In [44]:
import os
import requests
import aiohttp
import asyncio
import nest_asyncio
import pandas as pd
import time
import scrapy
from scrapy_playwright.page import PageMethod
from bs4 import BeautifulSoup
import nest_asyncio
import glob
import numpy as np
import matplotlib.pyplot as plt
from fuzzywuzzy import fuzz, process
import re


In [45]:
Fresh_Leads_formatted = pd.read_csv("Golden_Data/Fresh_Leads_with_PhoneNumber_Nov11.csv")


In [46]:
# Remove duplicate Website URLs - keep first occurrence, set duplicates to NaN
if 'Website URL' in Fresh_Leads_formatted.columns:
    # Count duplicates before removal
    total_rows = len(Fresh_Leads_formatted)
    valid_urls = Fresh_Leads_formatted['Website URL'].notna()
    unique_urls_before = Fresh_Leads_formatted[valid_urls]['Website URL'].nunique()
    duplicate_count = Fresh_Leads_formatted[valid_urls]['Website URL'].duplicated().sum()
    
    print(f"Before removing duplicates:")
    print(f"  Total rows: {total_rows}")
    print(f"  Rows with Website URL: {valid_urls.sum()}")
    print(f"  Unique URLs: {unique_urls_before}")
    print(f"  Duplicate URLs: {duplicate_count}")
    
    # Mark duplicates (keep first occurrence, mark subsequent as duplicates)
    # Convert to string and normalize (lowercase, strip whitespace) for comparison
    Fresh_Leads_formatted['Website URL_cleaned'] = Fresh_Leads_formatted['Website URL'].astype(str).str.strip().str.lower()
    
    # Find duplicates (keep first occurrence)
    is_duplicate = Fresh_Leads_formatted['Website URL_cleaned'].duplicated(keep='first')
    
    # Set duplicate URLs to NaN (excluding rows where URL was already NaN)
    mask_to_remove = is_duplicate & (Fresh_Leads_formatted['Website URL'].notna())
    Fresh_Leads_formatted.loc[mask_to_remove, 'Website URL'] = pd.NA
    
    # Drop the temporary cleaning column
    Fresh_Leads_formatted = Fresh_Leads_formatted.drop(columns=['Website URL_cleaned'])
    
    # Count after removal
    valid_urls_after = Fresh_Leads_formatted['Website URL'].notna()
    unique_urls_after = Fresh_Leads_formatted[valid_urls_after]['Website URL'].nunique()
    
    print(f"\nAfter removing duplicates:")
    print(f"  Rows with Website URL: {valid_urls_after.sum()}")
    print(f"  Unique URLs: {unique_urls_after}")
    print(f"  Duplicates removed: {duplicate_count}")
    print(f"  Rows with duplicate URLs set to NaN: {mask_to_remove.sum()}")
else:
    print("Warning: 'Website URL' column not found in dataframe")

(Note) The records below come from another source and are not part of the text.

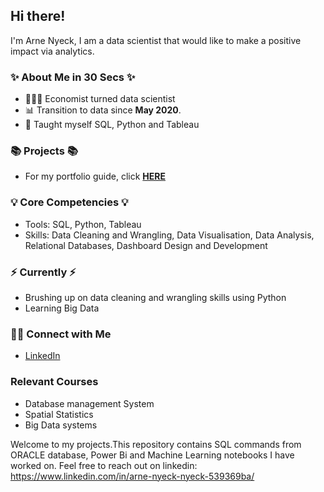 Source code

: ## Hi there!

I'm Arne Nyeck, I am a data scientist that would like to make a positive impact via analytics.

### ✨ About Me in 30 Secs ✨
- 👩🏻‍💻 Economist turned data scientist
- 📊 Transition to data since **May 2020**. 
- 📝 Taught myself SQL, Python and Tableau



### 📚 Projects 📚
- For my portfolio guide, click **[HERE](https://github.com/arnenyeck06/MY_PROJECTS)**

### 💡 Core Competencies 💡
- Tools: SQL, Python, Tableau
- Skills: Data Cleaning and Wrangling, Data Visualisation, Data Analysis, Relational Databases, Dashboard Design and Development

### ⚡️ Currently ⚡️
- Brushing up on data cleaning and wrangling skills using Python
- Learning Big Data


### 🙌🏻 Connect with Me
- [LinkedIn](https://www.linkedin.com/in/arne-nyeck-nyeck-539369ba/)

### Relevant Courses
- Database management System
- Spatial Statistics
- Big Data systems



Welcome to my projects.This repository contains SQL commands from ORACLE database, Power Bi and Machine Learning notebooks I have worked on. Feel free to reach out on linkedin: 
https://www.linkedin.com/in/arne-nyeck-nyeck-539369ba/
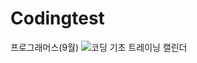 # Codingtest
프로그래머스(9월)
![코딩 기초 트레이닝 캘린더](https://github.com/maxkim77/Codingtest/assets/141907655/f05af2ee-cf30-487f-b3f8-bc7e439b30e5)
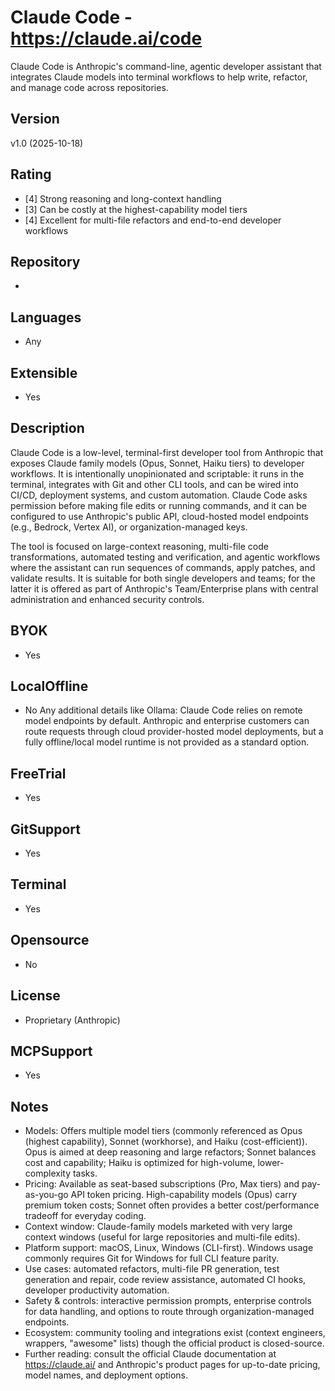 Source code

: # Claude Code - https://claude.ai/code
Claude Code is Anthropic's command-line, agentic developer assistant that integrates Claude models into terminal workflows to help write, refactor, and manage code across repositories.
## Version
v1.0 (2025-10-18)
## Rating
- [4] Strong reasoning and long-context handling
- [3] Can be costly at the highest-capability model tiers
- [4] Excellent for multi-file refactors and end-to-end developer workflows
## Repository
- 
## Languages
- Any
## Extensible
- Yes
## Description
Claude Code is a low-level, terminal-first developer tool from Anthropic that exposes Claude family models (Opus, Sonnet, Haiku tiers) to developer workflows. It is intentionally unopinionated and scriptable: it runs in the terminal, integrates with Git and other CLI tools, and can be wired into CI/CD, deployment systems, and custom automation. Claude Code asks permission before making file edits or running commands, and it can be configured to use Anthropic's public API, cloud-hosted model endpoints (e.g., Bedrock, Vertex AI), or organization-managed keys.

The tool is focused on large-context reasoning, multi-file code transformations, automated testing and verification, and agentic workflows where the assistant can run sequences of commands, apply patches, and validate results. It is suitable for both single developers and teams; for the latter it is offered as part of Anthropic's Team/Enterprise plans with central administration and enhanced security controls.
## BYOK
- Yes
## LocalOffline
- No
  Any additional details like Ollama: Claude Code relies on remote model endpoints by default. Anthropic and enterprise customers can route requests through cloud provider-hosted model deployments, but a fully offline/local model runtime is not provided as a standard option.
## FreeTrial
- Yes
## GitSupport
- Yes
## Terminal
- Yes
## Opensource
- No
## License
- Proprietary (Anthropic)
## MCPSupport
- Yes
## Notes
- Models: Offers multiple model tiers (commonly referenced as Opus (highest capability), Sonnet (workhorse), and Haiku (cost-efficient)). Opus is aimed at deep reasoning and large refactors; Sonnet balances cost and capability; Haiku is optimized for high-volume, lower-complexity tasks.
- Pricing: Available as seat-based subscriptions (Pro, Max tiers) and pay-as-you-go API token pricing. High-capability models (Opus) carry premium token costs; Sonnet often provides a better cost/performance tradeoff for everyday coding.
- Context window: Claude-family models marketed with very large context windows (useful for large repositories and multi-file edits).
- Platform support: macOS, Linux, Windows (CLI-first). Windows usage commonly requires Git for Windows for full CLI feature parity.
- Use cases: automated refactors, multi-file PR generation, test generation and repair, code review assistance, automated CI hooks, developer productivity automation.
- Safety & controls: interactive permission prompts, enterprise controls for data handling, and options to route through organization-managed endpoints.
- Ecosystem: community tooling and integrations exist (context engineers, wrappers, "awesome" lists) though the official product is closed-source.
- Further reading: consult the official Claude documentation at https://claude.ai/ and Anthropic's product pages for up-to-date pricing, model names, and deployment options.
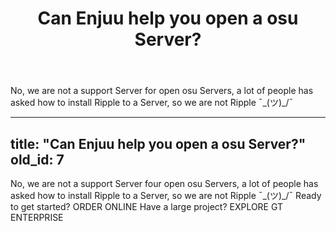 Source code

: ﻿---
title: "Can Enjuu help you open a osu Server?"
old_id: 7
---
No, we are not a support Server for open osu Servers, a lot of people has asked how to install Ripple to a Server, so we are not Ripple ¯\_(ツ)_/¯


---
title: "Can Enjuu help you open a osu Server?"
old_id: 7
---
No, we are not a support Server four open osu Servers, a lot of people has asked how to install Ripple to a Server, so we are not Ripple ¯\_(ツ)_/¯
Ready to get started?
ORDER ONLINE
Have a large project?
EXPLORE GT ENTERPRISE
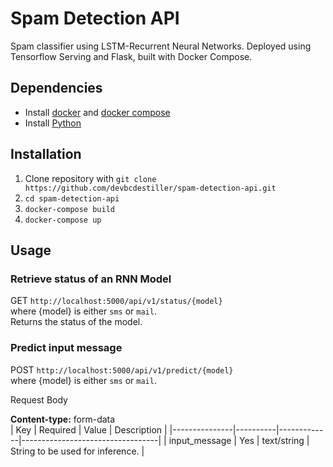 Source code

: # Spam Detection API

Spam classifier using LSTM-Recurrent Neural Networks. Deployed using Tensorflow Serving and Flask, built with Docker Compose.
## Dependencies

- Install [docker](https://docs.docker.com/get-docker/) and [docker compose](https://docs.docker.com/compose/install/)
- Install [Python](https://www.python.org/downloads/) 

## Installation

1. Clone repository with `git clone https://github.com/devbcdestiller/spam-detection-api.git`
2. `cd spam-detection-api`
3. `docker-compose build`
4. `docker-compose up`

## Usage

### Retrieve status of an RNN Model

GET `http://localhost:5000/api/v1/status/{model}`  
where {model} is either `sms` or `mail`.  
Returns the status of the model.

### Predict input message

POST `http://localhost:5000/api/v1/predict/{model}`  
where {model} is either `sms` or `mail`.

Request Body

**Content-type:** form-data  
| Key           | Required | Value       | Description                      |
|---------------|----------|-------------|----------------------------------|
| input_message | Yes      | text/string | String to be used for inference. |
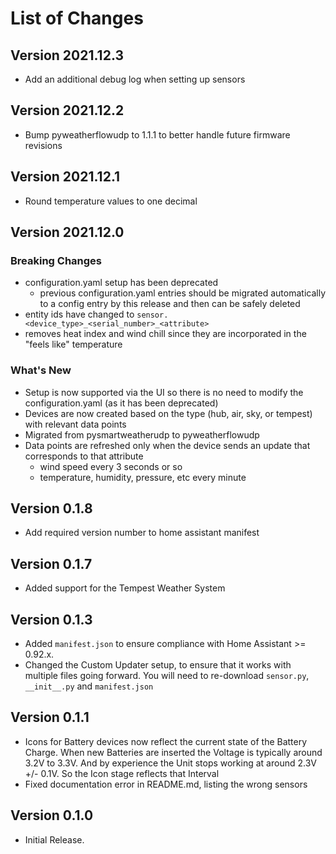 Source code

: # List of Changes

## Version 2021.12.3

- Add an additional debug log when setting up sensors

## Version 2021.12.2

- Bump pyweatherflowudp to 1.1.1 to better handle future firmware revisions

## Version 2021.12.1

- Round temperature values to one decimal

## Version 2021.12.0

### Breaking Changes

- configuration.yaml setup has been deprecated
  - previous configuration.yaml entries should be migrated automatically to a config entry by this release and then can be safely deleted
- entity ids have changed to `sensor.<device_type>_<serial_number>_<attribute>`
- removes heat index and wind chill since they are incorporated in the "feels like" temperature

### What's New

- Setup is now supported via the UI so there is no need to modify the configuration.yaml (as it has been deprecated)
- Devices are now created based on the type (hub, air, sky, or tempest) with relevant data points
- Migrated from pysmartweatherudp to pyweatherflowudp
- Data points are refreshed only when the device sends an update that corresponds to that attribute
  - wind speed every 3 seconds or so
  - temperature, humidity, pressure, etc every minute

## Version 0.1.8

- Add required version number to home assistant manifest

## Version 0.1.7

- Added support for the Tempest Weather System

## Version 0.1.3

- Added `manifest.json` to ensure compliance with Home Assistant >= 0.92.x.
- Changed the Custom Updater setup, to ensure that it works with multiple files going forward. You will need to re-download `sensor.py`, `__init__.py` and `manifest.json`

## Version 0.1.1

- Icons for Battery devices now reflect the current state of the Battery Charge. When new Batteries are inserted the Voltage is typically around 3.2V to 3.3V. And by experience the Unit stops working at around 2.3V +/- 0.1V. So the Icon stage reflects that Interval
- Fixed documentation error in README.md, listing the wrong sensors

## Version 0.1.0

- Initial Release.
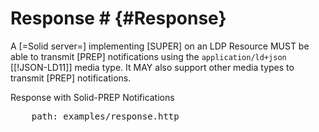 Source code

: # Response # {#Response}

A [=Solid server=] implementing [SUPER] on an LDP Resource MUST be able to transmit [PREP] notifications using the `application/ld+json` [[!JSON-LD11]] media type. It MAY also support other media types to transmit [PREP] notifications.

<div class="example">
  <span class="marker">Response with Solid-PREP Notifications</span>
  <pre class="include-code">
    path: examples/response.http
  </pre>
</div>
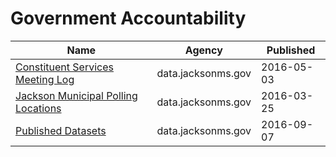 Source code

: # Government Accountability

Name | Agency | Published
---- | ---- | ---------
[Constituent Services Meeting Log](../datasets/n8hk-k676.md) | data.jacksonms.gov | 2016-05-03
[Jackson Municipal Polling Locations](../datasets/x82b-q8rg.md) | data.jacksonms.gov | 2016-03-25
[Published Datasets](../datasets/4atw-h7q2.md) | data.jacksonms.gov | 2016-09-07

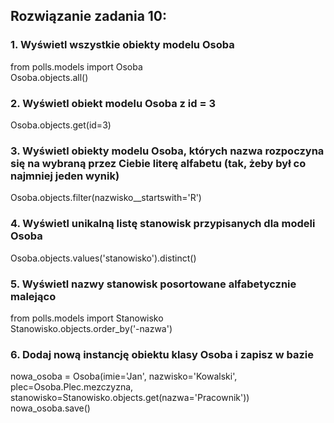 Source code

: ## Rozwiązanie zadania 10:

### 1. Wyświetl wszystkie obiekty modelu Osoba
from polls.models import Osoba \
Osoba.objects.all()

### 2. Wyświetl obiekt modelu Osoba z id = 3
Osoba.objects.get(id=3)

### 3. Wyświetl obiekty modelu Osoba, których nazwa rozpoczyna się na wybraną przez Ciebie literę alfabetu (tak, żeby był co najmniej jeden wynik)
Osoba.objects.filter(nazwisko__startswith='R') 

### 4. Wyświetl unikalną listę stanowisk przypisanych dla modeli Osoba
Osoba.objects.values('stanowisko').distinct() 

### 5. Wyświetl nazwy stanowisk posortowane alfabetycznie malejąco
from polls.models import Stanowisko \
Stanowisko.objects.order_by('-nazwa')

### 6. Dodaj nową instancję obiektu klasy Osoba i zapisz w bazie
nowa_osoba = Osoba(imie='Jan', nazwisko='Kowalski', plec=Osoba.Plec.mezczyzna, stanowisko=Stanowisko.objects.get(nazwa='Pracownik')) \
nowa_osoba.save()
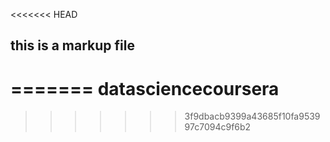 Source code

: <<<<<<< HEAD
## this is a markup file
=======
datasciencecoursera
===================
>>>>>>> 3f9dbacb9399a43685f10fa953997c7094c9f6b2
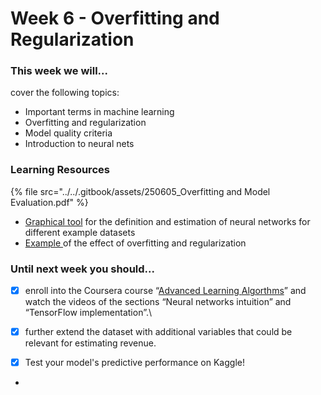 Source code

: # Week 6 - Overfitting and Regularization

### This week we will...

cover the following topics:

* Important terms in machine learning
* Overfitting and regularization
* Model quality criteria
* Introduction to neural nets

### Learning Resources

{% file src="../../.gitbook/assets/250605_Overfitting and Model Evaluation.pdf" %}

* [Graphical tool](https://playground.tensorflow.org/) for the definition and estimation of neural networks for different example datasets
* [Example ](https://github.com/opencampus-sh/einfuehrung-in-data-science-und-ml/blob/main/overfitting.ipynb)of the effect of overfitting and regularization

### Until next week you should...

* [x] enroll into the Coursera course “[Advanced Learning ](https://www.coursera.org/learn/advanced-learning-algorithms/)[Algorthms](https://www.coursera.org/learn/advanced-learning-algorithms/)” and watch the videos of the sections “Neural networks intuition” and “TensorFlow implementation”.\

* [x] further extend the dataset with additional variables that could be relevant for estimating revenue.
* [x] Test your model's predictive performance on Kaggle!
*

Before removing duplicates:
  Total rows: 105
  Rows with Website URL: 64
  Unique URLs: 64
  Duplicate URLs: 0

After removing duplicates:
  Rows with Website URL: 64
  Unique URLs: 64
  Duplicates removed: 0
  Rows with duplicate URLs set to NaN: 0


In [47]:
# Remove duplicate Facebook Page, Instagram URL, and PIC 1 email address - keep first occurrence, set duplicates to NaN
columns_to_clean = ['Facebook Page', 'Instagram URL', 'PIC 1 email address']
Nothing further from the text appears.